──────── MATERIAL FOR THIS TASK ────────

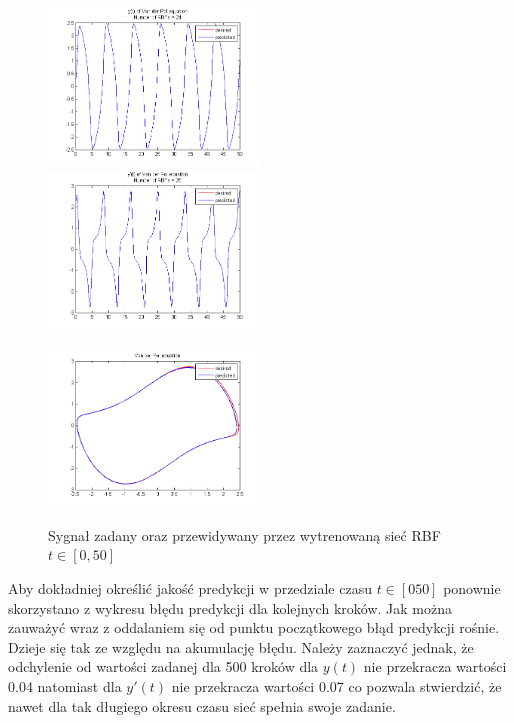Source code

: \begin{figure}[ht!]
	\centering

	\subfloat
	{\includegraphics[width=0.5\textwidth]
	{images/signal_pred400.png}}
	\subfloat
	{\includegraphics[width=0.5\textwidth]
	{images/deriv_pred400.png}}	
	
	\subfloat
	{\includegraphics[width=0.5\textwidth]
	{images/trajectory_pred400.png}}

	\caption{Sygnał zadany oraz przewidywany przez wytrenowaną sieć RBF $t \in [0,50]$}
	\label{img:predicted2}
\end{figure}

Aby dokładniej określić jakość predykcji w przedziale czasu $t \in [0 50]$ ponownie skorzystano z wykresu błędu predykcji dla kolejnych kroków. Jak można zauważyć wraz z oddalaniem się od punktu początkowego błąd predykcji rośnie. Dzieje się tak ze względu na akumulację błędu. Należy zaznaczyć jednak, że odchylenie od wartości zadanej dla 500 kroków dla $y(t)$ nie przekracza wartości 0.04 natomiast dla $y'(t)$ nie przekracza wartości 0.07 co pozwala stwierdzić, że nawet dla tak długiego okresu czasu sieć spełnia swoje zadanie.

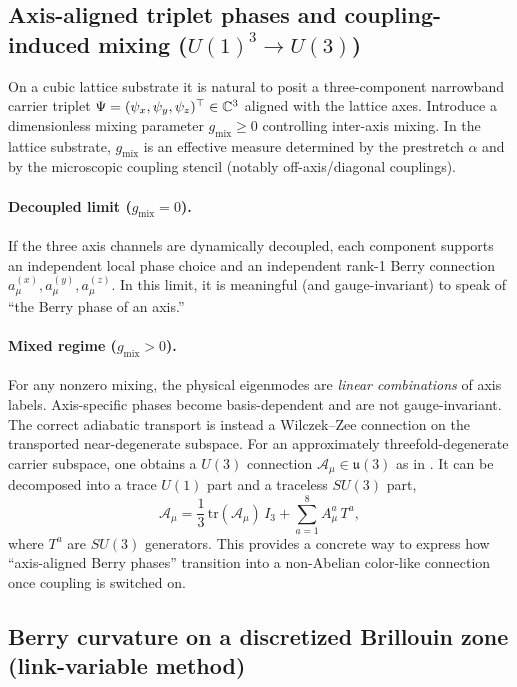 \subsection{Axis-aligned triplet phases and coupling-induced mixing ($U(1)^3\rightarrow U(3)$)}
\label{subsec:axis-triplet}

On a cubic lattice substrate it is natural to posit a three-component narrowband carrier triplet
$\Psi=(\psi_x,\psi_y,\psi_z)^\top\in\C^3$ aligned with the lattice axes.
Introduce a dimensionless mixing parameter $g_{\mathrm{mix}}\ge 0$ controlling inter-axis mixing.
In the lattice substrate, $g_{\mathrm{mix}}$ is an effective measure determined by the prestretch $\alpha$ and by
the microscopic coupling stencil (notably off-axis/diagonal couplings).

\paragraph{Decoupled limit ($g_{\mathrm{mix}}=0$).}
If the three axis channels are dynamically decoupled, each component supports an independent local phase choice
and an independent rank-1 Berry connection $a_\mu^{(x)},a_\mu^{(y)},a_\mu^{(z)}$.
In this limit, it is meaningful (and gauge-invariant) to speak of ``the Berry phase of an axis.''

\paragraph{Mixed regime ($g_{\mathrm{mix}}>0$).}
For any nonzero mixing, the physical eigenmodes are \emph{linear combinations} of axis labels.
Axis-specific phases become basis-dependent and are not gauge-invariant.
The correct adiabatic transport is instead a Wilczek--Zee connection on the transported near-degenerate subspace.
For an approximately threefold-degenerate carrier subspace, one obtains a $U(3)$ connection
$\mathcal{A}_\mu\in\mathfrak{u}(3)$ as in .
It can be decomposed into a trace $U(1)$ part and a traceless $SU(3)$ part,
\begin{equation}
  \mathcal{A}_\mu
  = \frac{1}{3}\,\mathrm{tr}(\mathcal{A}_\mu)\,I_3
  + \sum_{a=1}^{8} A^a_\mu\,T^a,
\end{equation}
where $T^a$ are $SU(3)$ generators.
This provides a concrete way to express how ``axis-aligned Berry phases'' transition into a non-Abelian color-like
connection once coupling is switched on.

\subsection{Berry curvature on a discretized Brillouin zone (link-variable method)}
\label{subsec:bz-berry}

────────

All records above are to be printed exactly, minus the pictures they contain.

Source code

: \begin{figure}[ht!]
	\centering

	\subfloat
	{\includegraphics[width=0.5\textwidth]
	{images/signal_pred400.png}}
	\subfloat
	{\includegraphics[width=0.5\textwidth]
	{images/deriv_pred400.png}}	
	
	\subfloat
	{\includegraphics[width=0.5\textwidth]
	{images/trajectory_pred400.png}}

	\caption{Sygnał zadany oraz przewidywany przez wytrenowaną sieć RBF $t \in [0,50]$}
	\label{img:predicted2}
\end{figure}

Aby dokładniej określić jakość predykcji w przedziale czasu $t \in [0 50]$ ponownie skorzystano z wykresu błędu predykcji dla kolejnych kroków. Jak można zauważyć wraz z oddalaniem się od punktu początkowego błąd predykcji rośnie. Dzieje się tak ze względu na akumulację błędu. Należy zaznaczyć jednak, że odchylenie od wartości zadanej dla 500 kroków dla $y(t)$ nie przekracza wartości 0.04 natomiast dla $y'(t)$ nie przekracza wartości 0.07 co pozwala stwierdzić, że nawet dla tak długiego okresu czasu sieć spełnia swoje zadanie.

 \subsection{Axis-aligned triplet phases and coupling-induced mixing ($U(1)^3\rightarrow U(3)$)}
\label{subsec:axis-triplet}

On a cubic lattice substrate it is natural to posit a three-component narrowband carrier triplet
$\Psi=(\psi_x,\psi_y,\psi_z)^\top\in\C^3$ aligned with the lattice axes.
Introduce a dimensionless mixing parameter $g_{\mathrm{mix}}\ge 0$ controlling inter-axis mixing.
In the lattice substrate, $g_{\mathrm{mix}}$ is an effective measure determined by the prestretch $\alpha$ and by
the microscopic coupling stencil (notably off-axis/diagonal couplings).

\paragraph{Decoupled limit ($g_{\mathrm{mix}}=0$).}
If the three axis channels are dynamically decoupled, each component supports an independent local phase choice
and an independent rank-1 Berry connection $a_\mu^{(x)},a_\mu^{(y)},a_\mu^{(z)}$.
In this limit, it is meaningful (and gauge-invariant) to speak of ``the Berry phase of an axis.''

\paragraph{Mixed regime ($g_{\mathrm{mix}}>0$).}
For any nonzero mixing, the physical eigenmodes are \emph{linear combinations} of axis labels.
Axis-specific phases become basis-dependent and are not gauge-invariant.
The correct adiabatic transport is instead a Wilczek--Zee connection on the transported near-degenerate subspace.
For an approximately threefold-degenerate carrier subspace, one obtains a $U(3)$ connection
$\mathcal{A}_\mu\in\mathfrak{u}(3)$ as in .
It can be decomposed into a trace $U(1)$ part and a traceless $SU(3)$ part,
\begin{equation}
  \mathcal{A}_\mu
  = \frac{1}{3}\,\mathrm{tr}(\mathcal{A}_\mu)\,I_3
  + \sum_{a=1}^{8} A^a_\mu\,T^a,
\end{equation}
where $T^a$ are $SU(3)$ generators.
This provides a concrete way to express how ``axis-aligned Berry phases'' transition into a non-Abelian color-like
connection once coupling is switched on.

\subsection{Berry curvature on a discretized Brillouin zone (link-variable method)}
\label{subsec:bz-berry}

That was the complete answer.